Poderia passar a noite inteira,
parado, olhando-a. E foram muitas as vezes em que o fez.
E quando, no meio da madrugada,
ela murmurava palavras incompreensíveis, ou então desconexas, ele imaginava que
era seu nome que ela chamava. Que em seus sonhos era com ele que ela estava.
Que todo o amor que por ele sentia ela declarava.
Às vezes não resistia e passava a
mão por seus longos cabelos. Noutras alisava seu rosto, acompanhando,
calmamente, cada linha. E quando terminava o ritual, o repetia mais uma vez. E
outra. E outra... Perdia-se naquela face. E se fosse possível, se tivesse
havido uma noite eterna, se perderia definitiva e infinitamente. Adorava
acariciar seu rosto. E ela não acordava com o seu toque. Tinha o sono profundo.

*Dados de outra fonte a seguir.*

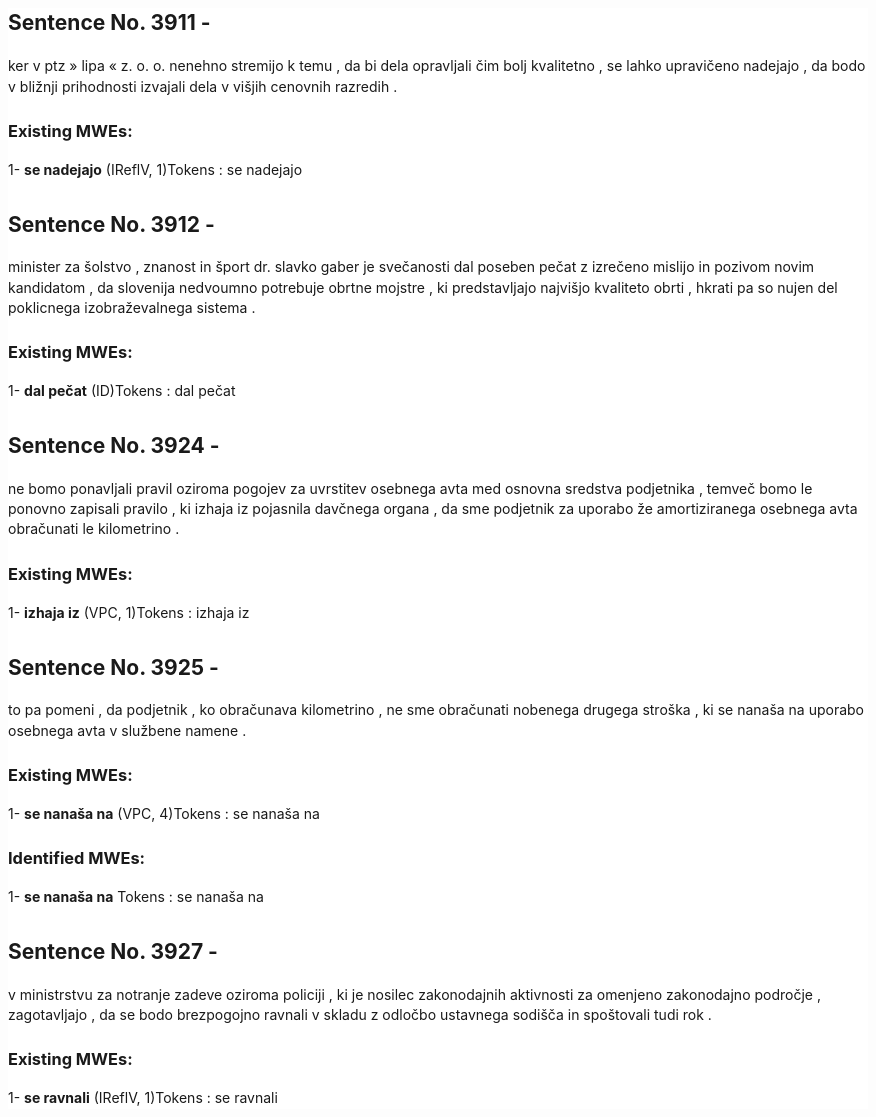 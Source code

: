 ## Sentence No. 3911 - 
ker v ptz » lipa « z. o. o. nenehno stremijo k temu , da bi dela opravljali čim bolj kvalitetno , se lahko upravičeno nadejajo , da bodo v bližnji prihodnosti izvajali dela v višjih cenovnih razredih . 
### Existing MWEs: 
1- **se nadejajo** (IReflV, 1)Tokens : 
se
nadejajo

## Sentence No. 3912 - 
minister za šolstvo , znanost in šport dr. slavko gaber je svečanosti dal poseben pečat z izrečeno mislijo in pozivom novim kandidatom , da slovenija nedvoumno potrebuje obrtne mojstre , ki predstavljajo najvišjo kvaliteto obrti , hkrati pa so nujen del poklicnega izobraževalnega sistema . 
### Existing MWEs: 
1- **dal pečat** (ID)Tokens : 
dal
pečat

## Sentence No. 3924 - 
ne bomo ponavljali pravil oziroma pogojev za uvrstitev osebnega avta med osnovna sredstva podjetnika , temveč bomo le ponovno zapisali pravilo , ki izhaja iz pojasnila davčnega organa , da sme podjetnik za uporabo že amortiziranega osebnega avta obračunati le kilometrino . 
### Existing MWEs: 
1- **izhaja iz** (VPC, 1)Tokens : 
izhaja
iz

## Sentence No. 3925 - 
to pa pomeni , da podjetnik , ko obračunava kilometrino , ne sme obračunati nobenega drugega stroška , ki se nanaša na uporabo osebnega avta v službene namene . 
### Existing MWEs: 
1- **se nanaša na** (VPC, 4)Tokens : 
se
nanaša
na

### Identified MWEs: 
1- **se nanaša na** Tokens : 
se
nanaša
na

## Sentence No. 3927 - 
v ministrstvu za notranje zadeve oziroma policiji , ki je nosilec zakonodajnih aktivnosti za omenjeno zakonodajno področje , zagotavljajo , da se bodo brezpogojno ravnali v skladu z odločbo ustavnega sodišča in spoštovali tudi rok . 
### Existing MWEs: 
1- **se ravnali** (IReflV, 1)Tokens : 
se
ravnali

Não fingia. Não. Ele tinha certeza: A razão de sua insônia profundamente
dormia. Inocente (e como e porque não?), ela não tinha noção do grave dano que
ao sono de seu companheiro causava e o quanto, apenas por suprir a básica
necessidade de dormir, o afligia.
Nas noites frias, ele a abraçava
e por ela era abraçado. Via, nestas ocasiões, aquele rosto ainda mais de perto,
por vezes quase colado ao seu, noutras em seu peito encostado. E maior era o seu
martírio. Sentia o calor leve que daquele corpo emanava e então a tentação
vinha mais forte do que nunca. Mas não ousava interromper aquele momento
sagrado. Embora muito quisesse, não procurava o seu toque, as suas carícias, o
seu suor, o seu sexo. Não enquanto dormisse. Não poderia e nem conseguiria
voluntariamente acordá-la.
E nas raras vezes (e nos curtos
períodos de tempo) em que conseguia dormir, ele tinha sonhos, todas as suas
palavras, murmuradas, eram compreensíveis, tinham sentido: o nome dela ele
chamava, era com ela que ele estava e todo o seu amor por ela ele declarava.
Aquele era o segredo: aquela moça
era a causadora da sua insônia. E mesmo passado tanto tempo, ainda o era. A
diferença é que antes ele não conseguia dormir por tê-la ao seu lado e agora
não pregava os olhos por não mais tê-la.
Mas havia outro segredo.
Ainda mais secreto.
Ele a amara.
E ainda a ama.
E todas as noites ora para ter novamente,
ao menos apenas mais uma vez, aquele martírio, em sua cama.
Uma pena ele ter escondido, sob
uma camada fina e levemente ofensiva de indiferença, toda a intensidade dos seus
sentimentos.
Triste é a sina de certos
segredos: Quando não revelados no momento propício, passada a devida
oportunidade, estão ultrapassados, fadados á insignificância, ao esquecimento,
e, uma vez enterrados, se perdem no tempo.